When I used James
Patterson’s magic formula for fast-paced thriller fiction—lots of dialogue,
short one-sentence paragraphs, and two-to-five-page chapters—critics were all
over me like flies on excrement. One critic wrote he’d bought the book at an airport
newsstand and finished it by the time he landed at his destination. He had
nothing bad to say about the plot or characters. What pissed him off was paying
for a novel that satisfied his hunger about as long as Chinese takeout.
We expect series
novels to be fast reads. When you finish one, you are ready for another. That’s
what keeps series writers in egg rolls. We want you to hunger for more of the
same.
Unfortunately, I listened
to critics in those days before James Patterson. I began to craft elaborate
narratives with long, complex poetic sentences.
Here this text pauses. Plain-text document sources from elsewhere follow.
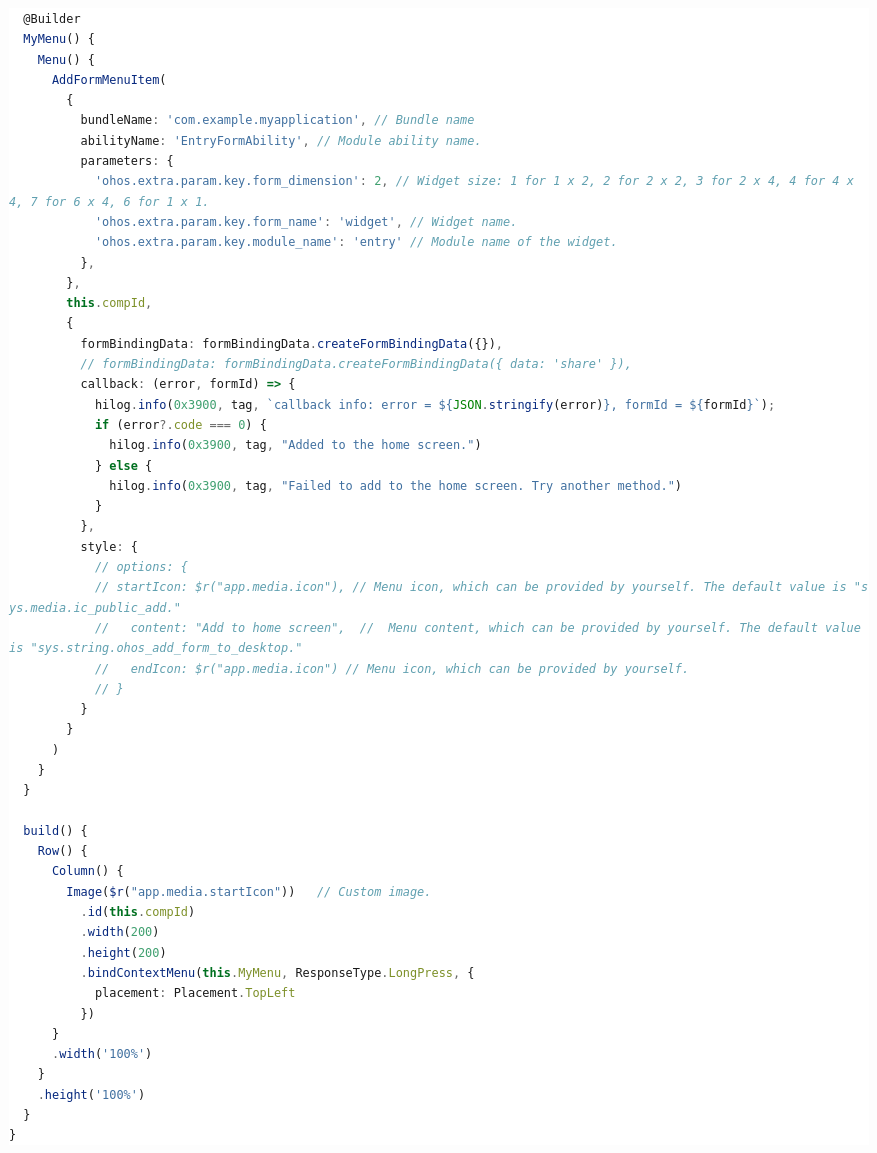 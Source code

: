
 ```ts
  @Builder
  MyMenu() {
    Menu() {
      AddFormMenuItem(
        {
          bundleName: 'com.example.myapplication', // Bundle name
          abilityName: 'EntryFormAbility', // Module ability name.
          parameters: {
            'ohos.extra.param.key.form_dimension': 2, // Widget size: 1 for 1 x 2, 2 for 2 x 2, 3 for 2 x 4, 4 for 4 x 4, 7 for 6 x 4, 6 for 1 x 1.
            'ohos.extra.param.key.form_name': 'widget', // Widget name.
            'ohos.extra.param.key.module_name': 'entry' // Module name of the widget.
          },
        },
        this.compId,
        {
          formBindingData: formBindingData.createFormBindingData({}),
          // formBindingData: formBindingData.createFormBindingData({ data: 'share' }),
          callback: (error, formId) => {
            hilog.info(0x3900, tag, `callback info: error = ${JSON.stringify(error)}, formId = ${formId}`);
            if (error?.code === 0) {
              hilog.info(0x3900, tag, "Added to the home screen.")
            } else {
              hilog.info(0x3900, tag, "Failed to add to the home screen. Try another method.")
            }
          },
          style: {
            // options: {
            // startIcon: $r("app.media.icon"), // Menu icon, which can be provided by yourself. The default value is "sys.media.ic_public_add."
            //   content: "Add to home screen",  //  Menu content, which can be provided by yourself. The default value is "sys.string.ohos_add_form_to_desktop."
            //   endIcon: $r("app.media.icon") // Menu icon, which can be provided by yourself.
            // }
          }
        }
      )
    }
  }

  build() {
    Row() {
      Column() {
        Image($r("app.media.startIcon"))   // Custom image.
          .id(this.compId)
          .width(200)
          .height(200)
          .bindContextMenu(this.MyMenu, ResponseType.LongPress, {
            placement: Placement.TopLeft
          })
      }
      .width('100%')
    }
    .height('100%')
  }
}
```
My chapters became twenty or
more pages long, and my dialogues sounded like university lectures or
Shakespearean soliloquies. Those novels got better reviews, but sold far fewer
copies. I had plots and subplots coming out the ying-yang.
If I want people
to read my novels—and I do—I need to make my novels more accessible to modern
readers. Our attention spans have narrowed dramatically, and we prefer
sound-bites to in-depth analyses. I appreciate quick reads as much as the next
guy.
I’m going to
experiment with fast reads and see if I can create a series people will want to
buy because, even if they can’t put the book down, there will be an end within
easy reach. Then, if they hunger for more, they can buy my next novel.